[Source texts of formatted documents]
===

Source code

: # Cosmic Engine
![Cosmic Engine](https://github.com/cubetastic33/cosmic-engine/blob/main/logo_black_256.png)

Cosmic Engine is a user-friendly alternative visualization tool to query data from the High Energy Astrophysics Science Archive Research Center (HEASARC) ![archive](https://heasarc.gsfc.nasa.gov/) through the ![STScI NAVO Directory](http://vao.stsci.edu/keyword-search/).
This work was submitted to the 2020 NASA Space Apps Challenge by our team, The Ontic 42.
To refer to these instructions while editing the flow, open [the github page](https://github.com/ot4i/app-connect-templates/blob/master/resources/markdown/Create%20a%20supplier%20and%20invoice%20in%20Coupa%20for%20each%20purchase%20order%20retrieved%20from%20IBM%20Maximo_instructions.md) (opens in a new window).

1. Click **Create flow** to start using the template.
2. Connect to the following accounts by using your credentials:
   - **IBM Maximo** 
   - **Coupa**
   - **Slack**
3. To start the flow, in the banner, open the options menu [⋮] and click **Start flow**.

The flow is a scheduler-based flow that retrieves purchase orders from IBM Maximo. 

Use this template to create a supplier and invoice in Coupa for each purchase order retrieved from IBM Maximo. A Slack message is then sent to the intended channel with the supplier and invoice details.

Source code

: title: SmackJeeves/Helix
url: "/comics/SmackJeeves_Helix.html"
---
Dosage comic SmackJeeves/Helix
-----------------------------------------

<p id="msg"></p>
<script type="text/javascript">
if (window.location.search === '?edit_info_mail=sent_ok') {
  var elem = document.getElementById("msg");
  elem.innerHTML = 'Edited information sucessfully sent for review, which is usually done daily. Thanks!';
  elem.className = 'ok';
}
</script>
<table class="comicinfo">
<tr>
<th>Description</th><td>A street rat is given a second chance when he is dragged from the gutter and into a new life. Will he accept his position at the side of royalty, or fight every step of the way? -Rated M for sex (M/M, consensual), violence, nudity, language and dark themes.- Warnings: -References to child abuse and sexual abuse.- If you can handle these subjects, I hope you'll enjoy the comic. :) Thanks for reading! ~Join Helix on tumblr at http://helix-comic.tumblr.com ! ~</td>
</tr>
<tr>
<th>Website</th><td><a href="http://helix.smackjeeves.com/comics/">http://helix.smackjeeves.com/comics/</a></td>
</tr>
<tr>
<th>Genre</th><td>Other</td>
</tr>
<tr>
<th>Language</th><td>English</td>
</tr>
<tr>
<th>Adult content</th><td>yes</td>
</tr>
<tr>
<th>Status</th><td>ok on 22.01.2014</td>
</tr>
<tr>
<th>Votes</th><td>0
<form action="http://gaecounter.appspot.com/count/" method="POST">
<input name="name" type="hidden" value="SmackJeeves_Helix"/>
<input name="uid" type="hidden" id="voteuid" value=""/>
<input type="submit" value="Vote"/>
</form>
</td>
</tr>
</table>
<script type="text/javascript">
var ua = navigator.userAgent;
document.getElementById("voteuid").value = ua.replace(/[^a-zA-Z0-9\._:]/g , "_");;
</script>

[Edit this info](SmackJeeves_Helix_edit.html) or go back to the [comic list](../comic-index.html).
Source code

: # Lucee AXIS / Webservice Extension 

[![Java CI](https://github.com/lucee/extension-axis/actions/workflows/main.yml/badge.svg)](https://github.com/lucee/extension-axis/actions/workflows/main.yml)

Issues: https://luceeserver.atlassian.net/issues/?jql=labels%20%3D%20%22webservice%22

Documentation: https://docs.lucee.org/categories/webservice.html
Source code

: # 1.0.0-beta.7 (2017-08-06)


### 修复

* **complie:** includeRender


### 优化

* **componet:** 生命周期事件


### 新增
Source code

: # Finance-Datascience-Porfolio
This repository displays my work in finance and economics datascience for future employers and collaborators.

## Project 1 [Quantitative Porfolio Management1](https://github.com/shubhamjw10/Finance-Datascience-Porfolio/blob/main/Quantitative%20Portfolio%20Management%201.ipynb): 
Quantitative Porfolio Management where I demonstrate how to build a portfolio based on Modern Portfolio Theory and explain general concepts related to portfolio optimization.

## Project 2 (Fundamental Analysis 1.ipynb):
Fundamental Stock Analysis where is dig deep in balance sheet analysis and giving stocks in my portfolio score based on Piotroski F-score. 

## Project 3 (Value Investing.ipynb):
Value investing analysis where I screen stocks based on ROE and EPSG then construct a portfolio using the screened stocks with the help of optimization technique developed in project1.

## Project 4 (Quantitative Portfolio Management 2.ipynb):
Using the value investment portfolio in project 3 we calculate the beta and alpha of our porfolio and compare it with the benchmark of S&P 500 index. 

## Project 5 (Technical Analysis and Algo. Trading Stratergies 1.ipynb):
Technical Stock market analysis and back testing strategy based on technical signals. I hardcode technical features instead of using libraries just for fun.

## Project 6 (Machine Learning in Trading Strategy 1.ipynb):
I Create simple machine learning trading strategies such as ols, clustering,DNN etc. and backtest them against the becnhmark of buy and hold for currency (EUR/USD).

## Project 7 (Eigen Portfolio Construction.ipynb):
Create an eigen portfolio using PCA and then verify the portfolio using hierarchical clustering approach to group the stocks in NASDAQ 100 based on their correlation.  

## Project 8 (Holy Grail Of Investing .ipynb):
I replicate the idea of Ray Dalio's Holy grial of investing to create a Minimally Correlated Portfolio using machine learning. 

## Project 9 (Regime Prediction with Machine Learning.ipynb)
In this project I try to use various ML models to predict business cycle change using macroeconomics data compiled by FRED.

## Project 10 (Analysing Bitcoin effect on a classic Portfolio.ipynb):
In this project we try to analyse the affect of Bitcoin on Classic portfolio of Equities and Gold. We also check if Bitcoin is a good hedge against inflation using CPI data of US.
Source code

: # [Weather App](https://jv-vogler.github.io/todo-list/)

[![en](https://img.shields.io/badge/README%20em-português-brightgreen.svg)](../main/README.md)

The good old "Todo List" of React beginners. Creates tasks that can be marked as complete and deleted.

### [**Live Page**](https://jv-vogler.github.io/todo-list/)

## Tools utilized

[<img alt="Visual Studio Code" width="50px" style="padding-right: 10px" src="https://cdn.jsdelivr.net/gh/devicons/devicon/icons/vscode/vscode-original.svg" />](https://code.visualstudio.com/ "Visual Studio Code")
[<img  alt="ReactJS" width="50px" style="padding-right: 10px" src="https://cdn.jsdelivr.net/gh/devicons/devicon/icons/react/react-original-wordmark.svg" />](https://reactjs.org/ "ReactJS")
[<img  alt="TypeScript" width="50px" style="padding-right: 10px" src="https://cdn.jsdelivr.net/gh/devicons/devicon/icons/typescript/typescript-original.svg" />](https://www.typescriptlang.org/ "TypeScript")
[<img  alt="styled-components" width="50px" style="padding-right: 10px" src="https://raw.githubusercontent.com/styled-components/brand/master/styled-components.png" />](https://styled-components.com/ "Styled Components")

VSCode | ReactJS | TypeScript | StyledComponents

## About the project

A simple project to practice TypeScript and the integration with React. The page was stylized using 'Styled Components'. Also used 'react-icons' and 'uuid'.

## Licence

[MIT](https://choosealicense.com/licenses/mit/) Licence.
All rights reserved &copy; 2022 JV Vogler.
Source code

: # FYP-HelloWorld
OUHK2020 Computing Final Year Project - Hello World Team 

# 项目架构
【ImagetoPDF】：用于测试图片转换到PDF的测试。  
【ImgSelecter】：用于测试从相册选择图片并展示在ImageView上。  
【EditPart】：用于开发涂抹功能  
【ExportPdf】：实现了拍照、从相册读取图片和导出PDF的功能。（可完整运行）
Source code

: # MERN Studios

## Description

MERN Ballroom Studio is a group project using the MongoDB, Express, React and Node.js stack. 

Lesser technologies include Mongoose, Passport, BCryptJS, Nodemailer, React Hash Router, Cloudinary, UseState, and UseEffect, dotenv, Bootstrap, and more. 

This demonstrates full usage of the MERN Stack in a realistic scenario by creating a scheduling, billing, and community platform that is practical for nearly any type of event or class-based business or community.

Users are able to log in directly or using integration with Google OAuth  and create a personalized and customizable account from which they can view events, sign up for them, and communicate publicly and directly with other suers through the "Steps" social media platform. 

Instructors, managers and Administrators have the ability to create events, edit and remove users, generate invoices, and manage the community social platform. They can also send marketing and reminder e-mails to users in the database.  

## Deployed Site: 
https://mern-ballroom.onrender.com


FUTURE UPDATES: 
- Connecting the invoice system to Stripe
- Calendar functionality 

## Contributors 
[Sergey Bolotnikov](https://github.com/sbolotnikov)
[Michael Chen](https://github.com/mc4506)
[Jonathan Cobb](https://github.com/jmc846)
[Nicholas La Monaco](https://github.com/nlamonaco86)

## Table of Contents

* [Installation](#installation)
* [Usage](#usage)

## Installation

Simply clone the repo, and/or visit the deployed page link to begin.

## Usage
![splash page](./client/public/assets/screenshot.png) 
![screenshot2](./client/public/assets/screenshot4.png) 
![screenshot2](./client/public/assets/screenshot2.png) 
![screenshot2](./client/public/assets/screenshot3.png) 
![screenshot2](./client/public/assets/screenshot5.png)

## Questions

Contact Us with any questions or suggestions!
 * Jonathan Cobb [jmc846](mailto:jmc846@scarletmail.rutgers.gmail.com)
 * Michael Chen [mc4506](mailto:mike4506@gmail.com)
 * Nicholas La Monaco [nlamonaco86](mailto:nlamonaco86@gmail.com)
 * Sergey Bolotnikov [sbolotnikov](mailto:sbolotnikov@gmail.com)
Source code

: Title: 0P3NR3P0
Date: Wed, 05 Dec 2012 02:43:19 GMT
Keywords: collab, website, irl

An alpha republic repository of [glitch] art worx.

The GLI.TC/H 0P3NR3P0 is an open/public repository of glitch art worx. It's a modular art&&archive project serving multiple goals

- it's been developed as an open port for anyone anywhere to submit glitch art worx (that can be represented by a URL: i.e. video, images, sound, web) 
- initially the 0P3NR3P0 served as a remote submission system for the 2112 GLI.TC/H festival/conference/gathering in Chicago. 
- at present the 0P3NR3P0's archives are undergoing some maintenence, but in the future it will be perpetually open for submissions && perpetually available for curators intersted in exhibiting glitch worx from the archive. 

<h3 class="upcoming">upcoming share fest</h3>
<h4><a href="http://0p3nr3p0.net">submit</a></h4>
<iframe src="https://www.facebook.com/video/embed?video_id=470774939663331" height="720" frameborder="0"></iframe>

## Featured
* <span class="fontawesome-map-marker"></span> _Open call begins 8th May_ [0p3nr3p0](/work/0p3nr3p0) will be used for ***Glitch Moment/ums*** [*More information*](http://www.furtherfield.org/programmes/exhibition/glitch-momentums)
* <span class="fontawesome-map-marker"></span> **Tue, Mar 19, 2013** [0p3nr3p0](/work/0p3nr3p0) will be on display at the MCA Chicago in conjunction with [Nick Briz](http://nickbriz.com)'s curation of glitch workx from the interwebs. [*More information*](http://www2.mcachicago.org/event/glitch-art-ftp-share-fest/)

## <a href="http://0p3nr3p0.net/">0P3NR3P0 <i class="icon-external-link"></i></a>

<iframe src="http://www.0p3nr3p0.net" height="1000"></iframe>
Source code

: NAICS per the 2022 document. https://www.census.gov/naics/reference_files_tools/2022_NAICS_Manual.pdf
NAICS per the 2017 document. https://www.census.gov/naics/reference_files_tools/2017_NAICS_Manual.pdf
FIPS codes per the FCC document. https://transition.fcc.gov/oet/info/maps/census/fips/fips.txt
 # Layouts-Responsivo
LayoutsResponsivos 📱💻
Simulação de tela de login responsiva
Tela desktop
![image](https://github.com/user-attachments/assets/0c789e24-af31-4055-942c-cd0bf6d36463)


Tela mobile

===

**YOUR TASK**
The required output is the stretch of entries above from the line containing "## Project 1 [Quantitative" through the line containing "## Project 3", reproduced exactly.

**RESPONSE TO THE EXERCISE**
## Project 1 [Quantitative Porfolio Management1](https://github.com/shubhamjw10/Finance-Datascience-Porfolio/blob/main/Quantitative%20Portfolio%20Management%201.ipynb): 
Quantitative Porfolio Management where I demonstrate how to build a portfolio based on Modern Portfolio Theory and explain general concepts related to portfolio optimization.

## Project 2 (Fundamental Analysis 1.ipynb):
Fundamental Stock Analysis where is dig deep in balance sheet analysis and giving stocks in my portfolio score based on Piotroski F-score. 

## Project 3 (Value Investing.ipynb):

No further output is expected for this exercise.